The income tax provision differs from the amount of income tax determined by applying the U.S. federal and state income statutory tax rates to pretax income (loss) from continuing operations as follows:

    
   September 30, 2012
Tax benefit at statutory rates  $(40,955)
Common stock issued for services   12,600 
Change in valuation allowance   28,355 
Net deferred tax asset  $—   

 

The Company has accumulated net operating loss carryovers of approximately $81,015 as of September 30, 2012 which are available to reduce future taxable income.  Due to the change in ownership provisions of the Tax Reform Act of 1986, net operating loss carry forwards for federal income tax reporting purposes may be subject to annual limitations. A change in ownership may limit the utilization of the net operating loss carry forwards in future years. The tax losses begin to expire in 2032. The fiscal year 2012 remains open to examination by federal tax authorities and other tax jurisdictions.

 

NOTE 6 – SUBSEQUENT EVENTS

On October 1, 2012, the Company issued 450,000 shares of its common stock for $45,000 at $0.10 per share.

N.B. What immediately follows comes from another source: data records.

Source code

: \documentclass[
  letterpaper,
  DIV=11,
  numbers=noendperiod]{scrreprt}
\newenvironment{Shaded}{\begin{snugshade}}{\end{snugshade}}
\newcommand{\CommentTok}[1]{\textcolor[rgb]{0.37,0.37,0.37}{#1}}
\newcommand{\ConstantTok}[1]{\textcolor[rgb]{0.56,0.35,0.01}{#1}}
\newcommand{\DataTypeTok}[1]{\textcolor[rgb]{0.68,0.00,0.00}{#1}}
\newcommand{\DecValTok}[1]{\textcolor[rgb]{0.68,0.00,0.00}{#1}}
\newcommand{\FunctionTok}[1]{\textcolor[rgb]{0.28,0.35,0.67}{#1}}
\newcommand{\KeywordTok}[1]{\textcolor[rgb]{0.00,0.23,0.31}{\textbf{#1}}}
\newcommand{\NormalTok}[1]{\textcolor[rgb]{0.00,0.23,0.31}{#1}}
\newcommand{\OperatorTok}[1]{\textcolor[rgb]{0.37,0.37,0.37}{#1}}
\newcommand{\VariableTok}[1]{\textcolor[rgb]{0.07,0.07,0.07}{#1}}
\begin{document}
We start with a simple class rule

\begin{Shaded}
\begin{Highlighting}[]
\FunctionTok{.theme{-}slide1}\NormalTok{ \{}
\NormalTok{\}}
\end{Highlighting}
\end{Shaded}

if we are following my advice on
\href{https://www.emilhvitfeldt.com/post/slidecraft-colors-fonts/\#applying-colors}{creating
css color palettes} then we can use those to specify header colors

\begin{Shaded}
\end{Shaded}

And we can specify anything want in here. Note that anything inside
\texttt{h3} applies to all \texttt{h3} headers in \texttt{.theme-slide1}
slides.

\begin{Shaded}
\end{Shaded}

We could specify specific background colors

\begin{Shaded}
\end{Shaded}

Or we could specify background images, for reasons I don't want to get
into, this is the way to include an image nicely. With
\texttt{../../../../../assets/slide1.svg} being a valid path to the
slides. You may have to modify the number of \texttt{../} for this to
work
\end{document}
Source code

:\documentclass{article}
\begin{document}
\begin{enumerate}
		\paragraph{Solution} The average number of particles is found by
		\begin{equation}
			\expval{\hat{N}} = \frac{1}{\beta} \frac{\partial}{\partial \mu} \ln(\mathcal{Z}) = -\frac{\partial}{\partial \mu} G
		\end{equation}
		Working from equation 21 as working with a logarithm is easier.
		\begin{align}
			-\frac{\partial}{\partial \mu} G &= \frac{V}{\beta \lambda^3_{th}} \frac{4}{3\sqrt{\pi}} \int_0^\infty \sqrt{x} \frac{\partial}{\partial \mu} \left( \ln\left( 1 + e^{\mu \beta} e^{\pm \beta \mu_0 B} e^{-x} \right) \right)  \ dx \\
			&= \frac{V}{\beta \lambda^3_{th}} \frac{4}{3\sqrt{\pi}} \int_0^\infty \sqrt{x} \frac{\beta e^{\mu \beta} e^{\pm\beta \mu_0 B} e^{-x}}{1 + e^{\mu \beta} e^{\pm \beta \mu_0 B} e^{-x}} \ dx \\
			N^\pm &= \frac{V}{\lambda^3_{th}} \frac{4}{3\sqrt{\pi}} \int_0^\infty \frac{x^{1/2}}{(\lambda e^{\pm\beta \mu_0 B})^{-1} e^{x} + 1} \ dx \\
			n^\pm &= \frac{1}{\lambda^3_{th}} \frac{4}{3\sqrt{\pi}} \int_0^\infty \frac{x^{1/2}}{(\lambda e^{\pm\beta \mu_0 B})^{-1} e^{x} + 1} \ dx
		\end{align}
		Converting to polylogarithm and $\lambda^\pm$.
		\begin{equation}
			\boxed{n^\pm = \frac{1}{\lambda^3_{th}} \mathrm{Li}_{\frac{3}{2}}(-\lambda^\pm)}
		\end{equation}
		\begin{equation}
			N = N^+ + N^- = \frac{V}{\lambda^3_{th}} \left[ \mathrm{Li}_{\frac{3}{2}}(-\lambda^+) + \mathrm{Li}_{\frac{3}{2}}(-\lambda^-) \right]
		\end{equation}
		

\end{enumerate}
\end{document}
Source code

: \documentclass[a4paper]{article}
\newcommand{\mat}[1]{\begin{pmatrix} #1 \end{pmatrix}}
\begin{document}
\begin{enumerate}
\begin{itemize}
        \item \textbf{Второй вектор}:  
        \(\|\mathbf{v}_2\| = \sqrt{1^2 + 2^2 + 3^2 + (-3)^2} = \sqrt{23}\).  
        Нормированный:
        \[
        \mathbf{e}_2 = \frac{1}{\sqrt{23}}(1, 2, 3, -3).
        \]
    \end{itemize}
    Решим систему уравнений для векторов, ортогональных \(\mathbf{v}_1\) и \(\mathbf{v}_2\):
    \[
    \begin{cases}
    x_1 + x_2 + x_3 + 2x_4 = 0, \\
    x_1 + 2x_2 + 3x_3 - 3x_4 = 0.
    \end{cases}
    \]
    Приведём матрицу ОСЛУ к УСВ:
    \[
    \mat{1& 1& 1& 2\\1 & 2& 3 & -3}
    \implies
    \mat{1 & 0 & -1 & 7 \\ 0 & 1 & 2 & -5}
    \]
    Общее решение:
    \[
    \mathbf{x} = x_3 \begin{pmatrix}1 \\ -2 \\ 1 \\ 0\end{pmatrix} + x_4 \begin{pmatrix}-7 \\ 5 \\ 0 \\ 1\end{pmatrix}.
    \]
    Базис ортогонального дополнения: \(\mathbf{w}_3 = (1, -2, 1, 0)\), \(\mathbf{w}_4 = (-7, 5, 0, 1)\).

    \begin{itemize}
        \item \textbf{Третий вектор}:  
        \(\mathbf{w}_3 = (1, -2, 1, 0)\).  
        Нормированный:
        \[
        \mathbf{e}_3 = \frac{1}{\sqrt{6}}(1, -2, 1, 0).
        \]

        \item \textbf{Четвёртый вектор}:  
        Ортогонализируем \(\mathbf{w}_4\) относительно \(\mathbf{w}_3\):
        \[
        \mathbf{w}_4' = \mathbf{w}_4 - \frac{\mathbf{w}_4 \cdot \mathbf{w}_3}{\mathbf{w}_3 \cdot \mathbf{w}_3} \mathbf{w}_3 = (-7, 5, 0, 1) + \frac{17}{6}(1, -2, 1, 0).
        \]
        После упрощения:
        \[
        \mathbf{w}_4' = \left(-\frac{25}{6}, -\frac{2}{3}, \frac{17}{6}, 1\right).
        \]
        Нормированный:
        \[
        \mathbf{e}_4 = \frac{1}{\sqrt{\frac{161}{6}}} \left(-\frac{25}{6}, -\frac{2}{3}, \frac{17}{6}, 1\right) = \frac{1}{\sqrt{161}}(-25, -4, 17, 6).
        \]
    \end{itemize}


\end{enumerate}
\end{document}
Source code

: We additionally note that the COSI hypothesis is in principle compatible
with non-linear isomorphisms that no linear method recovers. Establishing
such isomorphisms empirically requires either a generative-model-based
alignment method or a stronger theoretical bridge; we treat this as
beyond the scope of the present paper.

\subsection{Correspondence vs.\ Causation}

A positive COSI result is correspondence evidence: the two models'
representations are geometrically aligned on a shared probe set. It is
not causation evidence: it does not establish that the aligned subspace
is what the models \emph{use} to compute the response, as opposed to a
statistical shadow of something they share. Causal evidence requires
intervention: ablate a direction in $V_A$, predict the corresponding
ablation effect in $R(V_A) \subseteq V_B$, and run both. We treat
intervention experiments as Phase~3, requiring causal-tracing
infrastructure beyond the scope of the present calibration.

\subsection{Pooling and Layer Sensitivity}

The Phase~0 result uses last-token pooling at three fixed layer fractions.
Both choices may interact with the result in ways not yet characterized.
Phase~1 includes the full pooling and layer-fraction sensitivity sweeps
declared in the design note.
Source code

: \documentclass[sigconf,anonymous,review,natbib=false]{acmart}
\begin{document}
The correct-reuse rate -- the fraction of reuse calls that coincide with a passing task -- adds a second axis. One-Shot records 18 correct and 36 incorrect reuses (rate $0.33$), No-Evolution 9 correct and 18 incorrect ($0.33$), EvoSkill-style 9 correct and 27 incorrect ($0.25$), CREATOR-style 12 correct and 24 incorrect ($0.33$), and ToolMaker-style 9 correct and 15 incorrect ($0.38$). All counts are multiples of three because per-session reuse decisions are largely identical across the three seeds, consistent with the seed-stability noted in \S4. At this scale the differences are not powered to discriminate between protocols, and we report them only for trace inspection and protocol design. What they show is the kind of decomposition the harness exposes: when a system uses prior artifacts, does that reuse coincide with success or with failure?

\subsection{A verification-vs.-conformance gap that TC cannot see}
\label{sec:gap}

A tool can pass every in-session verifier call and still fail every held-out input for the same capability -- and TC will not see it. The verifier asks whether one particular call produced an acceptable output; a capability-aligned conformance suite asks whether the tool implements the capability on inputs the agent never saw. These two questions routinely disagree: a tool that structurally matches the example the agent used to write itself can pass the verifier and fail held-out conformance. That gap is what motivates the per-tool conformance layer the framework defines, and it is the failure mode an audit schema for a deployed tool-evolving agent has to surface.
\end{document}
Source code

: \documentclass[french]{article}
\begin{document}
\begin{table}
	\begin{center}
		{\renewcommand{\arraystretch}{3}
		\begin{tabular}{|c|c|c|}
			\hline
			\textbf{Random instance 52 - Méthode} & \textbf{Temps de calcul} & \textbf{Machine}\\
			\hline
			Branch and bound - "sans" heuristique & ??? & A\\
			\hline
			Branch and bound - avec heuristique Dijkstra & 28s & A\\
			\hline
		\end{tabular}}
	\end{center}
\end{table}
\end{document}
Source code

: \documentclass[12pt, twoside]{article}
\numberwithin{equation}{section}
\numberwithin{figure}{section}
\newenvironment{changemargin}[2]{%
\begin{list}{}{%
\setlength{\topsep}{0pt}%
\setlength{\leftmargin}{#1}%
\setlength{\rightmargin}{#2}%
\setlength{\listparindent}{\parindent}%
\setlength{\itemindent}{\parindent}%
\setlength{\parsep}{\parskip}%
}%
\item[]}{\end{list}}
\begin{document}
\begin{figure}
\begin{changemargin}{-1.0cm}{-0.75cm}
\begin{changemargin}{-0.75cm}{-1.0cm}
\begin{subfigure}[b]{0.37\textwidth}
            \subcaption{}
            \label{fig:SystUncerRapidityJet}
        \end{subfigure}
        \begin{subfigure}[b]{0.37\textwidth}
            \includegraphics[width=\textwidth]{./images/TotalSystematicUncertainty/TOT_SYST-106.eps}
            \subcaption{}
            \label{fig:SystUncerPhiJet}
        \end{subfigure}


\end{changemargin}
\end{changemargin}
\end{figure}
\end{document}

On November 5, 2012, Lasso submitted an (AFE) to drill a new well on the Anderson Lease, the Anderson #9. The total AFE is estimated to be $431,000 and we have elected to participate for our 15% of the cost and paid $64,638.

On November 8, 2012, the Company issued 205,000 shares of its common stock for $82,000 at $0.40 per share.

In accordance with ASC 855 the Company’s management reviewed all material events through January 16, 2013 and there are no additional material subsequent events to report.

 

 

F-20
 

 

DISCLOSURE OF COMMISSION POSITION ON INDEMNIFICATION FOR SECURITIES ACT LIABILITIES

 

Section 78.138 of the NRS (“Section 78.138”) provides that directors and officers of Nevada corporations may, under certain circumstances, be indemnified against expenses (including attorneys‘ fees) and other liabilities actually and reasonably incurred by them as a result of any suit brought against them in their capacity as a director or officer, if they acted in good faith and in a manner they reasonably believed to be in or not opposed to the best interests of the corporation, and, with respect to any criminal action or proceeding, if they had no reasonable cause to believe their conduct was unlawful. Section 78.138 also provides that directors and officers may also be indemnified against expenses (including attorneys‘ fees) incurred by them in connection with a derivative suit if

they acted in good faith and in a manner they reasonably believed to be in or not opposed to the best interests of the corporation, except that no indemnification may be made without court approval if such person was adjudged liable to the corporation.

 

Insofar as indemnification for liabilities arising under the Securities Act of 1933 may be permitted to the directors, officers, and controlling persons of the registrant pursuant to the foregoing provisions, or otherwise, the registrant has been advised that in the opinion of the Commission such indemnification is against public policy as expressed in the Securities Act and is, therefore, unenforceable.

 

In the event that a claim for indemnification against such liabilities (other than the payment by the small business issuer of expenses incurred or paid by a directors, officers or controlling person of the small business issuer in the successful defense of any action, suit or proceeding) is asserted by such director, officer, or controlling person in connection with the securities being registered, the registrant will, unless in the opinion of counsel the matter has been settled by controlling precedent, submit to a court of appropriate jurisdiction the question whether such indemnification by it is against public policy as expressed in the Securities Act and will be governed by the final adjudication of such issue.

 

LEGAL OPINION

 

The validity of the shares offered hereby has been passed upon for us by Harold P. Gewerter, Esq.

 

EXPERTS

 

The consolidated financial statements included in this prospectus audited and prepared by Malone Bailey, LLP, an independent registered public accounting firm, to the extent and for the periods set forth in their report appearing elsewhere herein and are included in reliance upon such report given upon the authority of said firm as experts in auditing and accounting.

 

 

INTERESTS OF NAMED EXPERTS AND COUNSEL

 

No experts or counsel to the company have any shares or other interests in Rockford Oil Corp.

 

LEGAL PROCEEDINGS

 

The issuer is not party to any pending material legal proceedings.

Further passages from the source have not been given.